Atteso che le pronunzie della Consulta si fondano sulla preminenza della tutela degli beni-interessi di rango primario (a partire da quelli inerenti all’integrità territoriale e decisionale statuale, alla piena autonomia e indipendenza in seno alla comunità internazionale, nonché l’obbligo statale di mantenere costantemente la popolazione “libera dalla paura” del terrorismo nazionale e transfrontaliero, religioso e politico) sottesi al segreto di Stato rispetto ad altri disposizioni, valori e principi di rango costituzionale, non rimane che auspicare, già nelle presenti  generazioni, lo sviluppo di un percorso culturale, formativo, informativo e comunicativo che muova i suoi primi passi nelle aule accademiche. In tal senso, l’affermazione di Caligiuri “L’intelligence potrebbe rappresentare l’occhio vigile delle èlite politiche di fronte all’inevitabile mondo che verrà[24]”, assume una forte valenza profetica, specie nell’odierno contesto “glocalizzato”[25], ove si contrastano spinte ed energie centripete localiste e identitarie e forze e pulsioni sovranazionali a-statuali centrifughe.

Last but not least, come riflessione finale il cui sviluppo lascio ad altri studiosi – o a me stesso -, mi soffermo ad interrogarmi: e se questa Intelligence volta anche a proteggere l’economia italiana potesse forgiare un osservatorio “riservato” da cui verificare, controllare, selezionare ed espungere dal mercato quegli imprenditori che risultino essere “metastatizzati” (anche “molto” indirettamente e mediatamente) da cosche criminali, specie quando costoro entrino in contatto con una stazione appaltante in costanza di una procedura ad evidenza pubblica?

 

*Docente in materie giuspubblicistiche presso la Link Campus University, la Pontificia Università Lateranense, l’Università di Chieti-Pescara “Gabriele D’Annunzio” e il Formez PA.

 

 

[1]Ex multis, A.Mutti, Spionaggio: il lato oscuro della società, Bologna. Il Mulino, 2012.

[2]Corte cost., sent., 24.5,30.5.1977, n. 86, in “www.giurcost.org”.

[3]Cfr. C.Scajola, Servizi Segreti verso la Riforma, Gnosis, 2007, 1.

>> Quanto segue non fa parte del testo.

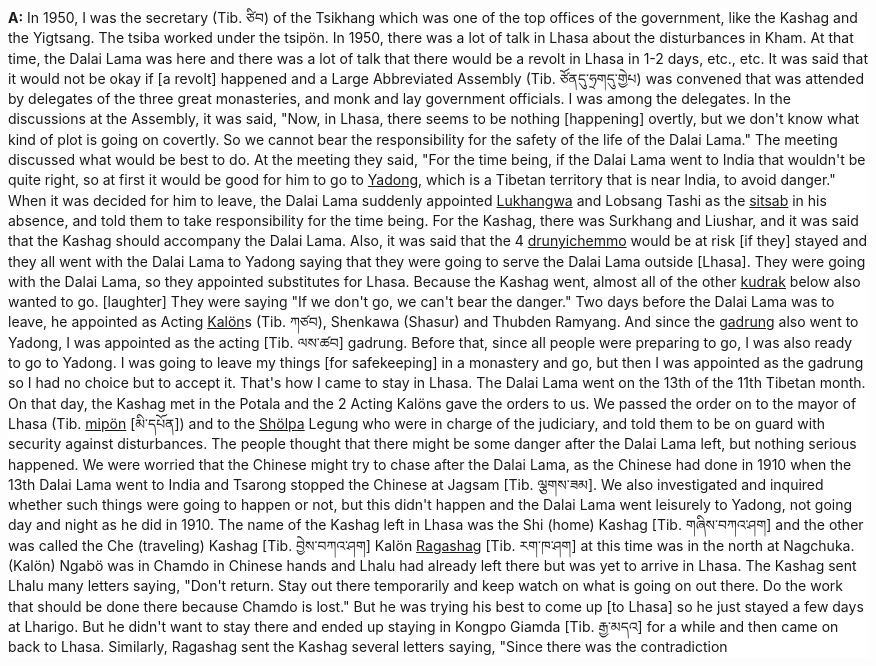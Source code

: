 **A:**  In 1950, I was the secretary (Tib. ཙིབ) of the Tsikhang which was one of the top offices of the government, like the Kashag and the Yigtsang. The tsiba worked under the tsipön. In 1950, there was a lot of talk in Lhasa about the disturbances in Kham. At that time, the Dalai Lama was here and there was a lot of talk that there would be a revolt in Lhasa in 1-2 days, etc., etc. It was said that it would not be okay if [a revolt] happened and a Large Abbreviated Assembly (Tib. ཙོནདུ་ཧྲགདུ་གྱེཔ) was convened that was attended by delegates of the three great monasteries, and monk and lay government officials. I was among the delegates. In the discussions at the Assembly, it was said, "Now, in Lhasa, there seems to be nothing [happening] overtly, but we don't know what kind of plot is going on covertly. So we cannot bear the responsibility for the safety of the life of the Dalai Lama." The meeting discussed what would be best to do. At the meeting they said, "For the time being, if the Dalai Lama went to India that wouldn't be quite right, so at first it would be good for him to go to <a href="#" data-tooltip="[ch. 亚东]** The Chinese name for the Tibetan town called Tromo that is located on the Sikkim border.">Yadong</a>, which is a Tibetan territory that is near India, to avoid danger." When it was decided for him to leave, the Dalai Lama suddenly appointed <a href="#" data-tooltip="[tib. ཀླུ་ཁང་བ]** The family name of a famous aristocratic lay official who was one of the two Sitsab in 1950-52.">Lukhangwa</a> and Lobsang Tashi as the <a href="#" data-tooltip="[tib. སྲིད་ཚབ]** An acting Silön (Chief/Prime Minister). Two silön were appointed in 1950 when the Dalai Lama left Lhasa for the safety of Yadong on the Sikkim/Indian border.">sitsab</a> in his absence, and told them to take responsibility for the time being. For the Kashag, there was Surkhang and Liushar, and it was said that the Kashag should accompany the Dalai Lama. Also, it was said that the 4 <a href="#" data-tooltip="[tib. དྲུང་ཡིག་ཆེན་མོ]** The title of the four heads of the Yigtsang Office (Ecclesiastics Office).">drunyichemmo</a> would be at risk [if they] stayed and they all went with the Dalai Lama to Yadong saying that they were going to serve the Dalai Lama outside [Lhasa]. They were going with the Dalai Lama, so they appointed substitutes for Lhasa. Because the Kashag went, almost all of the other <a href="#" data-tooltip="[tib. སྐུ་དྲག]** 1. A member of the lay aristocracy. 2. Title for government lay and monk officials. 3. A name occasionally used for the top leaders/officials in a monastery.">kudrak</a> below also wanted to go. [laughter] They were saying "If we don't go, we can't bear the danger." Two days before the Dalai Lama was to leave, he appointed as Acting <a href="#" data-tooltip="[tib. བཀའ་བློན]** One of the heads of the Kashag [bka&#x27; shag] or Council of Ministers. There were usually 4 Kalön, although in the 1950s the number increased at various times to 6 or 7. The Kalön ministers made decisions collectively, and had no fixed term of office.">Kalön</a>s (Tib. ཀཙབ), Shenkawa (Shasur) and Thubden Ramyang. And since the <a href="#" data-tooltip="[tib. བཀའ་དྲུང]** Lay officials who worked as administrative aides/secretaries to the Kalön of the Kashag.">gadrung</a> also went to Yadong, I was appointed as the acting [Tib. ལས་ཚབ] gadrung. Before that, since all people were preparing to go, I was also ready to go to Yadong. I was going to leave my things [for safekeeping] in a monastery and go, but then I was appointed as the gadrung so I had no choice but to accept it. That's how I came to stay in Lhasa. The Dalai Lama went on the 13th of the 11th Tibetan month. On that day, the Kashag met in the Potala and the 2 Acting Kalöns gave the orders to us. We passed the order on to the mayor of Lhasa (Tib. <a href="#" data-tooltip="[tib. མི་དཔོན]** The mayor of Lhasa during the traditional era. The head of the Nangtsesha Office [tib. སྣང་རྩེ་ཤར].">mipön</a> [མི་དཔོན]) and to the <a href="#" data-tooltip="[tib. ཞོལ་པ]** 1. The Tibetan government office responsible for law and order in Shöl (tib. ཞོལ), the walled town beneath the Potala, as well as for 18 districts (tib. རྫོང) around Lhasa. It handled mainly criminal cases including murder. 2. The head of the Shölpa leygung.">Shölpa</a> Legung who were in charge of the judiciary, and told them to be on guard with security against disturbances. The people thought that there might be some danger after the Dalai Lama left, but nothing serious happened. We were worried that the Chinese might try to chase after the Dalai Lama, as the Chinese had done in 1910 when the 13th Dalai Lama went to India and Tsarong stopped the Chinese at Jagsam [Tib. ལྕགས་ཟམ]. We also investigated and inquired whether such things were going to happen or not, but this didn't happen and the Dalai Lama went leisurely to Yadong, not going day and night as he did in 1910. The name of the Kashag left in Lhasa was the Shi (home) Kashag [Tib. གཞིས་བཀའ་ཤག] and the other was called the Che (traveling) Kashag [Tib. བྱེས་བཀའ་ཤག] Kalön <a href="#" data-tooltip="[tib. རག་ཁ་ཤག]** The family name of a well known aristocratic official who was a Kalön in the 1950s.">Ragashag</a> [Tib. རག་ཁ་ཤག] at this time was in the north at Nagchuka. (Kalön) Ngabö was in Chamdo in Chinese hands and Lhalu had already left there but was yet to arrive in Lhasa. The Kashag sent Lhalu many letters saying, "Don't return. Stay out there temporarily and keep watch on what is going on out there. Do the work that should be done there because Chamdo is lost." But he was trying his best to come up [to Lhasa] so he just stayed a few days at Lharigo. But he didn't want to stay there and ended up staying in Kongpo Giamda [Tib. རྒྱ་མདའ] for a while and then came on back to Lhasa. Similarly, Ragashag sent the Kashag several letters saying, "Since there was the contradiction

[4]Cfr. F.Cossiga, Prefazione a R.D. Steele, Intelligence - Spie e segreti in un mondo aperto, Soveria Mannelli, Rubbettino, 2002, 8: 'Intelligence è la raccolta di ogni tipo di informazione, notizie, documenti e materiali che interessano la formulazione e l'esecuzione non solo della politica militare, ma anche della politica estera, della politica economica e della politica finanziaria del Paese, nonché la difesa da pericoli esterni di aggressioni contro la sicurezza dello Stato ed il benessere civile, economico e sociale della sua comunità.".

[5] Per una precisa, piena ed esaustiva ricostruzione dei principi costituzionali e di quelli che informano la legislazione vigente sulle tematiche inerenti alle complesse vicende dell'ordine e della sicurezza pubblica, cfr.  M.Di Raimondo, Appunti di diritto dell'ordine e della sicurezza pubblica, Napoli, Editoriale Scientifica, 2016.

[6] Questa filosofia la si riscontra a pieno titolo nel testo del d.l. 20.2.2017, n. 14, convertito in legge 18.4. 2017, n. 48,recante “Disposizioni urgenti in materia di sicurezza delle città”.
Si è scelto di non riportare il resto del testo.